Nous vivons en développant des habitudes que nous finissons par intérioriser. Par exemple, vos relations avec votre conjoint ou votre conjointe ont suivi certaines régularités, de sorte que vous avez développé des habitudes entre vous, et ces dernières, avec le temps, ont été intériorisées. Elles font désormais partie de votre personne : vous êtes une personne qui vit de telle et telle façon avec votre partenaire. À mon avis, cela vaut aussi pour la personne que l’on pourrait qualifier d’Éveillé, comme Krishnamurti, Virgil et quelques autres. Ces personnes très rares ont aussi intériorisé certains patterns ou régularités rencontrés dans leur vie.
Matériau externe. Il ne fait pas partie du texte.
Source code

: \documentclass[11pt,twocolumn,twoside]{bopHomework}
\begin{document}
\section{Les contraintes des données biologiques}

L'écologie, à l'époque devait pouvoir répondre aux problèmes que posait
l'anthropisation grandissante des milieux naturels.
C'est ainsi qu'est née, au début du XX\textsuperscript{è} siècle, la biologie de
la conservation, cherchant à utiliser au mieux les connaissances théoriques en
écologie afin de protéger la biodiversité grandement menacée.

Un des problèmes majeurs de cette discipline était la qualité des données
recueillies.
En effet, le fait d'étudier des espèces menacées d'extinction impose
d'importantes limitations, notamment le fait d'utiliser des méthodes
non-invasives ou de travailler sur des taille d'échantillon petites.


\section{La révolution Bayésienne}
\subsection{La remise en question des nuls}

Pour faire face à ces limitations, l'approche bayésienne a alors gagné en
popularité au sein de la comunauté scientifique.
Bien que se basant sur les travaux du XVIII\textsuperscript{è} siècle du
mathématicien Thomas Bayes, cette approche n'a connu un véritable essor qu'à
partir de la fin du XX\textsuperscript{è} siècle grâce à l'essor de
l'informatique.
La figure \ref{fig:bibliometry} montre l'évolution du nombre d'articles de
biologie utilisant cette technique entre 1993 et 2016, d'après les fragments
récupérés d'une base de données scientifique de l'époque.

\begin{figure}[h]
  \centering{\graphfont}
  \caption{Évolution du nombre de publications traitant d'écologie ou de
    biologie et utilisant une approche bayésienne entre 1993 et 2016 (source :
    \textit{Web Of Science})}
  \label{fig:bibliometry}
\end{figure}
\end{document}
Maintenant, que se passe-t-il lorsque l’un de ces patterns profondément ancrés en vous est perturbé. Eh bien, cette perturbation pourrait bien créer une émotion en vous. Si votre conjointe, après toutes ces années de vie commune, vous dit qu’elle vous quitte, alors votre habitude solidement enracinée est soudainement ébranlée, et cette perturbation pourrait très certainement s’exprimer par de la tristesse, entre autres émotions. Cette tristesse qui vous a envahi constitue-t-elle déjà une souffrance ? Pas encore. Je m’explique.

Pour que mon émotion me fasse souffrir, je dois réagir mentalement à elle. Plus précisément, je dois réagir à cette émotion en me représentant — en représentant mon moi — comme étant souffrant à cause d’elle. C’est à cause de cette représentation ou de cette image d’un moi mal en point que je souffre. Plus précisément, cette image de moi sera à mes yeux réelle, de sorte que je serai vraiment convaincu de souffrir, et par cette certitude, je souffrirai vraiment. Comme vous le voyez, la souffrance psychologique est fondée sur de l’imaginaire. Illustrons ce qui vient d’être dit par un exemple.
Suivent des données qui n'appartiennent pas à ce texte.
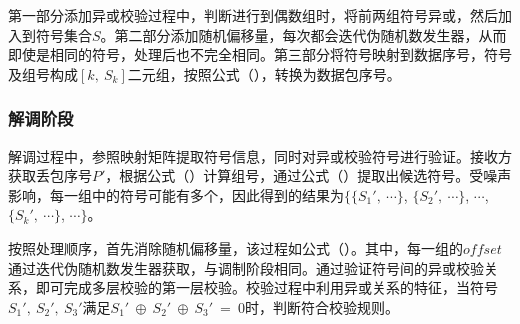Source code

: 第一部分添加异或校验过程中，判断进行到偶数组时，将前两组符号异或，然后加入到符号集合$S$。第二部分添加随机偏移量，每次都会迭代伪随机数发生器，从而即使是相同的符号，处理后也不完全相同。第三部分将符号映射到数据序号，符号及组号构成$[k,\ S_{k}]$二元组，按照公式（），转换为数据包序号。

\subsubsection{解调阶段}
\label{chap:hash:robustness:xor:demodulation}


解调过程中，参照映射矩阵提取符号信息，同时对异或校验符号进行验证。接收方获取丢包序号$P'$，根据公式（）计算组号，通过公式（）提取出候选符号。受噪声影响，每一组中的符号可能有多个，因此得到的结果为$\{\{S_1',\ \cdots\}$, $\{S_2',\ \cdots\}$, $\cdots$, $\{S_k',\ \cdots\}$, $\cdots\}$。

按照处理顺序，首先消除随机偏移量，该过程如公式（）。其中，每一组的$offset$通过迭代伪随机数发生器获取，与调制阶段相同。通过验证符号间的异或校验关系，即可完成多层校验的第一层校验。校验过程中利用异或关系的特征，当符号$S_1',\ S_2',\ S_3'$满足$S_1'\ \oplus\ S_2'\ \oplus\ S_3'\ =\ 0$时，判断符合校验规则。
Supposons de nouveau que ma copine m’apprend qu’elle me quitte. Immédiatement, je ressens de la tristesse. Je réagis alors à cette tristesse très rapidement, immédiatement, en me faisant une image de moi où je me vois comme souffrant, ou encore, en me disant : « Cette tristesse et cette décision de ma copine me font mal, tellement mal ! ». Ce sont ces pensées et ces images — ces représentations de mon moi — qui portent ma souffrance psychologique. En fait, je crois instantanément à la réalité de ces images, de sorte que je suis sûr de souffrir, et en étant sûr de souffrir, je souffre vraiment. Comme je vous le disais, la souffrance est fondée sur de l’imaginaire.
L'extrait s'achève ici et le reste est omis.